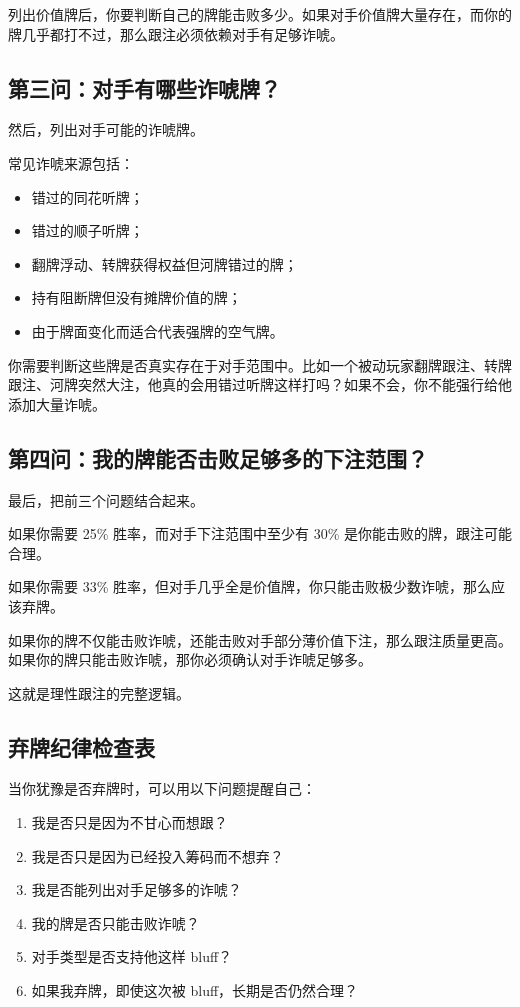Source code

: 列出价值牌后，你要判断自己的牌能击败多少。如果对手价值牌大量存在，而你的牌几乎都打不过，那么跟注必须依赖对手有足够诈唬。

\subsection{第三问：对手有哪些诈唬牌？}

然后，列出对手可能的诈唬牌。

常见诈唬来源包括：

\begin{itemize}
\item 错过的同花听牌；
\item 错过的顺子听牌；
\item 翻牌浮动、转牌获得权益但河牌错过的牌；
\item 持有阻断牌但没有摊牌价值的牌；
\item 由于牌面变化而适合代表强牌的空气牌。
\end{itemize}

你需要判断这些牌是否真实存在于对手范围中。比如一个被动玩家翻牌跟注、转牌跟注、河牌突然大注，他真的会用错过听牌这样打吗？如果不会，你不能强行给他添加大量诈唬。

\subsection{第四问：我的牌能否击败足够多的下注范围？}

最后，把前三个问题结合起来。

如果你需要 25\% 胜率，而对手下注范围中至少有 30\% 是你能击败的牌，跟注可能合理。

如果你需要 33\% 胜率，但对手几乎全是价值牌，你只能击败极少数诈唬，那么应该弃牌。

如果你的牌不仅能击败诈唬，还能击败对手部分薄价值下注，那么跟注质量更高。
如果你的牌只能击败诈唬，那你必须确认对手诈唬足够多。

这就是理性跟注的完整逻辑。

\subsection{弃牌纪律检查表}

当你犹豫是否弃牌时，可以用以下问题提醒自己：

\begin{enumerate}
\item 我是否只是因为不甘心而想跟？
\item 我是否只是因为已经投入筹码而不想弃？
\item 我是否能列出对手足够多的诈唬？
\item 我的牌是否只能击败诈唬？
\item 对手类型是否支持他这样 bluff？
\item 如果我弃牌，即使这次被 bluff，长期是否仍然合理？
\end{enumerate}

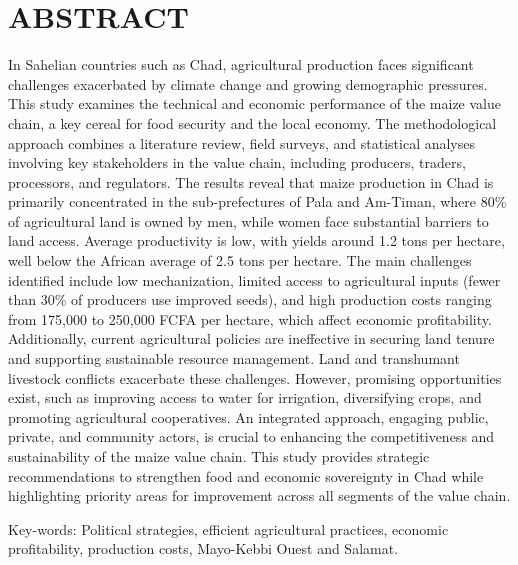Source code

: \documentclass[12pt,oneside]{report}
\begin{document}
\chapter{ABSTRACT}
In Sahelian countries such as Chad, agricultural production faces significant challenges exacerbated by climate change and growing demographic pressures. This study examines the technical and economic performance of the maize value chain, a key cereal for food security and the local economy. The methodological approach combines a literature review, field surveys, and statistical analyses involving key stakeholders in the value chain, including producers, traders, processors, and regulators. The results reveal that maize production in Chad is primarily concentrated in the sub-prefectures of Pala and Am-Timan, where 80\% of agricultural land is owned by men, while women face substantial barriers to land access. Average productivity is low, with yields around 1.2 tons per hectare, well below the African average of 2.5 tons per hectare. The main challenges identified include low mechanization, limited access to agricultural inputs (fewer than 30\% of producers use improved seeds), and high production costs ranging from 175,000 to 250,000 FCFA per hectare, which affect economic profitability. Additionally, current agricultural policies are ineffective in securing land tenure and supporting sustainable resource management. Land and transhumant livestock conflicts exacerbate these challenges. However, promising opportunities exist, such as improving access to water for irrigation, diversifying crops, and promoting agricultural cooperatives. An integrated approach, engaging public, private, and community actors, is crucial to enhancing the competitiveness and sustainability of the maize value chain. This study provides strategic recommendations to strengthen food and economic sovereignty in Chad while highlighting priority areas for improvement across all segments of the value chain.

Key-words: Political strategies, efficient agricultural practices, economic profitability, production costs, Mayo-Kebbi Ouest and Salamat.
\end{document}

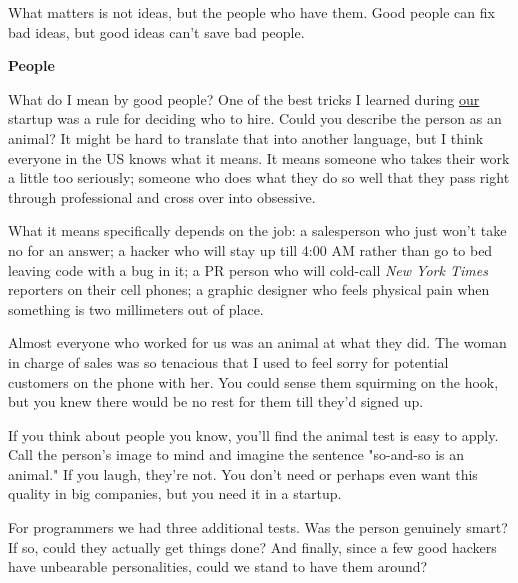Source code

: What matters is not ideas, but
                    the people who have them. Good people can fix bad ideas, but
                    good ideas can't save bad people.
                    

\textbf{People}

What do I mean by good people? One of the best
                    tricks I learned during \href{http://www.paulgraham.com/road.html}{our} startup
                    was a rule for deciding who to hire. Could you describe the
                    person as an animal? It might be hard to translate that into
                    another language, but I think everyone in the US knows what
                    it means. It means someone who takes their work a little too
                    seriously; someone who does what they do so well that they
                    pass right through professional and cross over into
                    obsessive.

What it means specifically depends on
                    the job: a salesperson who just won't take no for an answer;
                    a hacker who will stay up till 4:00 AM rather than go to bed
                    leaving code with a bug in it; a PR person who will
                    cold-call \emph{New York Times} reporters on their cell
                    phones; a graphic designer who feels physical pain when
                    something is two millimeters out of place.

Almost
                    everyone who worked for us was an animal at what they did.
                    The woman in charge of sales was so tenacious that I used to
                    feel sorry for potential customers on the phone with her.
                    You could sense them squirming on the hook, but you knew
                    there would be no rest for them till they'd signed up.

If
                    you think about people you know, you'll find the animal test
                    is easy to apply. Call the person's image to mind and
                    imagine the sentence "so-and-so is an animal." If you laugh,
                    they're not. You don't need or perhaps even want this
                    quality in big companies, but you need it in a startup.

For
                    programmers we had three additional tests. Was the person
                    genuinely smart? If so, could they actually get things done?
                    And finally, since a few good hackers have unbearable
                    personalities, could we stand to have them around?

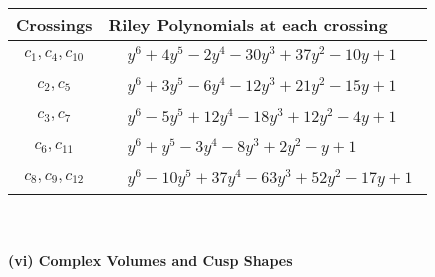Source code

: \documentclass[1p]{elsarticle_modified}
\theoremstyle{definition}
\begin{document}
\begin{tabular}{m{50pt}|m{274pt}}
Crossings & \hspace{64pt}Riley Polynomials at each crossing \\
\hline $$\begin{aligned}c_{1},c_{4},c_{10}\end{aligned}$$&$\begin{aligned}
&y^6+4 y^5-2 y^4-30 y^3+37 y^2-10 y+1
\end{aligned}$\\
\hline $$\begin{aligned}c_{2},c_{5}\end{aligned}$$&$\begin{aligned}
&y^6+3 y^5-6 y^4-12 y^3+21 y^2-15 y+1
\end{aligned}$\\
\hline $$\begin{aligned}c_{3},c_{7}\end{aligned}$$&$\begin{aligned}
&y^6-5 y^5+12 y^4-18 y^3+12 y^2-4 y+1
\end{aligned}$\\
\hline $$\begin{aligned}c_{6},c_{11}\end{aligned}$$&$\begin{aligned}
&y^6+y^5-3 y^4-8 y^3+2 y^2- y+1
\end{aligned}$\\
\hline $$\begin{aligned}c_{8},c_{9},c_{12}\end{aligned}$$&$\begin{aligned}
&y^6-10 y^5+37 y^4-63 y^3+52 y^2-17 y+1
\end{aligned}$\\
\hline
\end{tabular}\\~\\
\newpage\flushleft \textbf{(vi) Complex Volumes and Cusp Shapes}
\end{document}
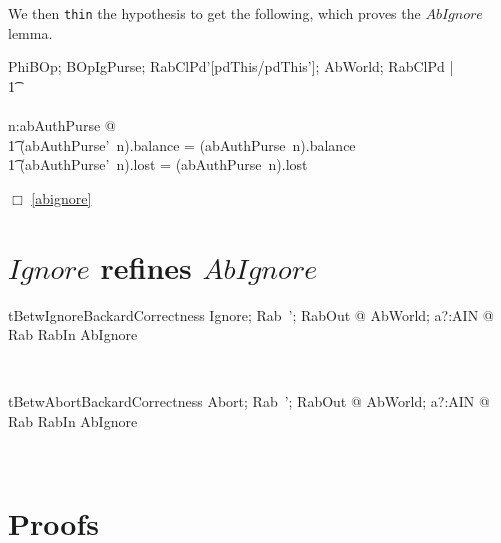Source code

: We then \texttt{thin} the hypothesis to get the following, which proves
the $AbIgnore$ lemma.
\begin{gzed}
  PhiBOp; BOpIgPurse; RabClPd'[pdThis/pdThis']; AbWorld; RabClPd  |
  \\ %
  \t1 \pdThisPred \land \chosenLostPred
  \\ %
  \shows
  \\ %
  \forall n:\dom abAuthPurse @
  \\ %
  \t1 (abAuthPurse'~n).balance = (abAuthPurse~n).balance
  \\ %
  \t1 \land (abAuthPurse'~n).lost = (abAuthPurse~n).lost
\end{gzed}

$\Box$ \ref{abignore}
\section{$Ignore$ refines $AbIgnore$}
\label{ignore}

\begin{LThm}
\begin{theorem}{tBetwIgnoreBackardCorrectness}
  \forall Ignore; Rab~'; RabOut @ \exists AbWorld; a?:AIN @ Rab \land RabIn \land AbIgnore
\end{theorem}~\end{LThm}
%
\begin{LThm}
\begin{theorem}{tBetwAbortBackardCorrectness}
    \forall Abort; Rab~'; RabOut @ \exists AbWorld; a?:AIN @ Rab \land RabIn \land AbIgnore
\end{theorem}~\end{LThm}

\section*{Proofs}

\begin{LPScript}\begin{zproof}[tBetwIgnoreBackardCorrectness]

\end{zproof}\end{LPScript}

\begin{LPScript}\begin{zproof}[tBetwAbortBackardCorrectness]

\end{zproof}\end{LPScript}


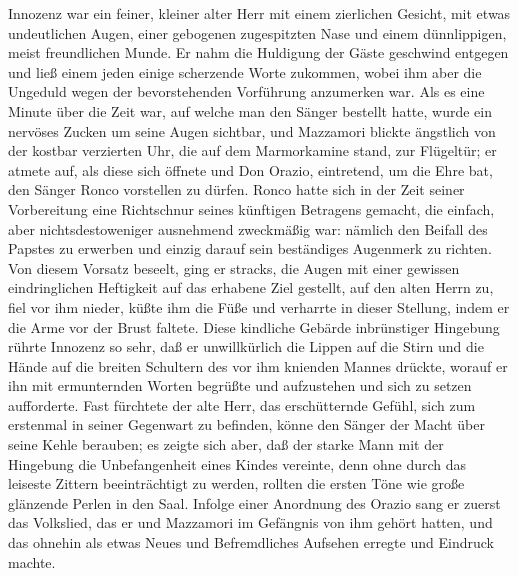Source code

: Innozenz war ein feiner, kleiner alter Herr mit einem zierlichen
Gesicht, mit etwas undeutlichen Augen, einer gebogenen zugespitzten
Nase und einem dünnlippigen, meist freundlichen Munde. Er nahm die
Huldigung der Gäste geschwind entgegen und ließ einem jeden einige
scherzende Worte zukommen, wobei ihm aber die Ungeduld wegen der
bevorstehenden Vorführung anzumerken war. Als es eine
\pagenum{[84]}Minute über die Zeit war, auf welche man den Sänger
bestellt hatte, wurde ein nervöses Zucken um seine Augen sichtbar,
und Mazzamori blickte ängstlich von der kostbar verzierten Uhr, die
auf dem Marmorkamine stand, zur Flügeltür; er atmete auf, als diese
sich öffnete und Don Orazio, eintretend, um die Ehre bat, den
Sänger Ronco vorstellen zu dürfen. Ronco hatte sich in der Zeit
seiner Vorbereitung eine Richtschnur seines künftigen Betragens
gemacht, die einfach, aber nichtsdestoweniger ausnehmend zweckmäßig
war: nämlich den Beifall des Papstes zu erwerben und einzig darauf
sein beständiges Augenmerk zu richten. Von diesem Vorsatz beseelt,
ging er stracks, die Augen mit einer gewissen eindringlichen
Heftigkeit auf das erhabene Ziel gestellt, auf den alten Herrn zu,
fiel vor ihm nieder, küßte ihm die Füße und verharrte in dieser
Stellung, indem er die Arme vor der Brust faltete. Diese kindliche
Gebärde inbrünstiger Hingebung rührte Innozenz so sehr, daß er
unwillkürlich die Lippen auf die Stirn und die Hände auf die
breiten Schultern des vor ihm knienden Mannes drückte, worauf er
ihn mit ermunternden Worten begrüßte und aufzustehen und sich zu
setzen aufforderte. Fast fürchtete der alte Herr, das erschütternde
Gefühl, sich zum erstenmal in seiner Gegenwart zu befinden, könne
den Sänger der Macht über seine Kehle berauben; es zeigte sich
aber, daß der starke Mann mit der Hingebung die Unbefangenheit
eines Kindes vereinte, denn ohne durch das leiseste Zittern
beeinträchtigt zu werden, rollten die ersten Töne wie große
glänzende Perlen in den Saal. Infolge einer Anordnung des Orazio
sang er zuerst das Volkslied, das er und Mazzamori im Gefängnis von
ihm gehört hatten, und das ohnehin als etwas Neues und
Befremdliches Aufsehen erregte und Eindruck machte.

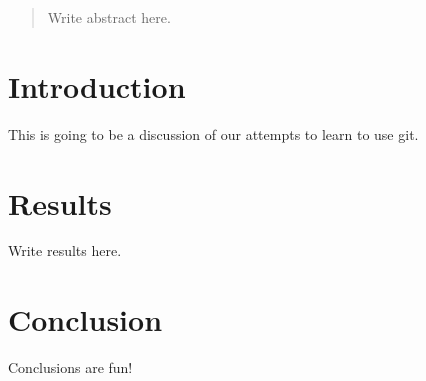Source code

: \documentclass{article}
\begin{document}
\begin{abstract}
Write abstract here.
\end{abstract}

\section{Introduction}

This is going to be a discussion of our attempts to learn to use git.

\section{Results}

Write results here.

\section{Conclusion}

Conclusions are fun!
\end{document}
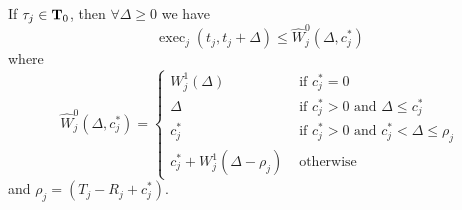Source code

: \begin{Lemma}
\label{lemma:Wj0-exact}
If $\tau_j \in {\bf T}_0$, then $\forall \Delta \geq 0$ we have 
\[
\operatorname{exec}_j(t_j, t_j+\Delta) \leq \widehat{W}_j^0(\Delta, c_j^*) 
\]
where 
{\footnotesize \begin{equation}
    \label{eq:execution-case2-precise}
    \widehat{W}_j^0(\Delta, c_j^*)=
    \begin{cases}
      W_j^1(\Delta) & \mbox{ if } c_j^* = 0\\
      \Delta & \mbox{ if } c_j^* > 0 \mbox{ and } \Delta \leq  c_j^*\\
      c_j^* & \mbox{ if } c_j^* > 0 \mbox{ and } c_j^* < \Delta \leq  \rho_j\\
      c_j^* + W_j^1(\Delta-\rho_j) & \mbox{ otherwise}
    \end{cases}
  \end{equation}}
  and
  $\rho_j = (T_j-R_j +  c_j^*)$.
\end{Lemma}
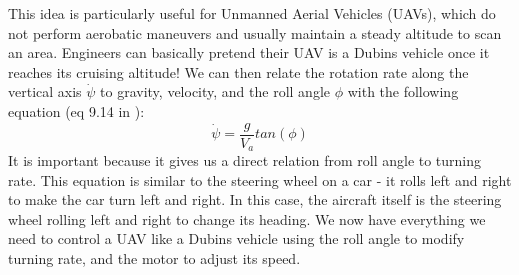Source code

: \documentclass[12pt,journal,compsoc]{IEEEtran}
\begin{document}
This idea is particularly useful for Unmanned Aerial Vehicles (UAVs), which do not perform aerobatic maneuvers and usually maintain a steady altitude to scan an area. Engineers can basically pretend their UAV is a Dubins vehicle once it reaches its cruising altitude! We can then relate the rotation rate along the vertical axis $\dot{\psi}$ to gravity, velocity, and the roll angle $\phi$ with the following equation (eq 9.14 in \cite{S-U-A}):
\[ \dot{\psi} = \frac{g}{V_a}tan(\phi) \]
It is important because it gives us a direct relation from roll angle to turning rate. This equation is similar to the steering wheel on a car - it rolls left and right to make the car turn left and right. In this case, the aircraft itself is the steering wheel rolling left and right to change its heading. We now have everything we need to control a UAV like a Dubins vehicle using the roll angle to modify turning rate, and the motor to adjust its speed.
\end{document}
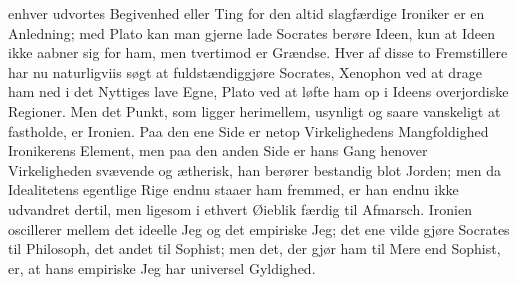 \documentclass[12pt,a4paper]{article}
\begin{document}
enhver udvortes Begivenhed eller Ting for den altid slagfærdige Ironiker er en Anledning; med Plato kan man gjerne lade Socrates berøre Ideen, kun at Ideen ikke aabner sig for ham, men tvertimod er Grændse. Hver af disse to Fremstillere har nu naturligviis søgt at fuldstændiggjøre Socrates, Xenophon ved at drage ham ned i det Nyttiges lave Egne, Plato ved at løfte ham op i Ideens overjordiske Regioner. Men det Punkt, som ligger herimellem, usynligt og saare vanskeligt at fastholde, er Ironien. Paa den ene Side er netop Virkelighedens Mangfoldighed Ironikerens Element, men paa den anden Side er hans Gang henover Virkeligheden svævende og ætherisk, han berører bestandig blot Jorden; men da Idealitetens egentlige Rige endnu staaer ham fremmed, er han endnu ikke udvandret dertil, men ligesom i ethvert Øieblik færdig til Afmarsch. Ironien oscillerer mellem det ideelle Jeg og det empiriske Jeg; det ene vilde gjøre Socrates til Philosoph, det andet til Sophist; men det, der gjør ham til Mere end Sophist, er, at hans empiriske Jeg har universel Gyldighed.
\end{document}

———

Exercise prompt: Only lines containing the string "think" are needed. Pull each of them out of the records above.

Answer to the exercise:
                    another language, but I think everyone in the US knows what
                    you think about people you know, you'll find the animal test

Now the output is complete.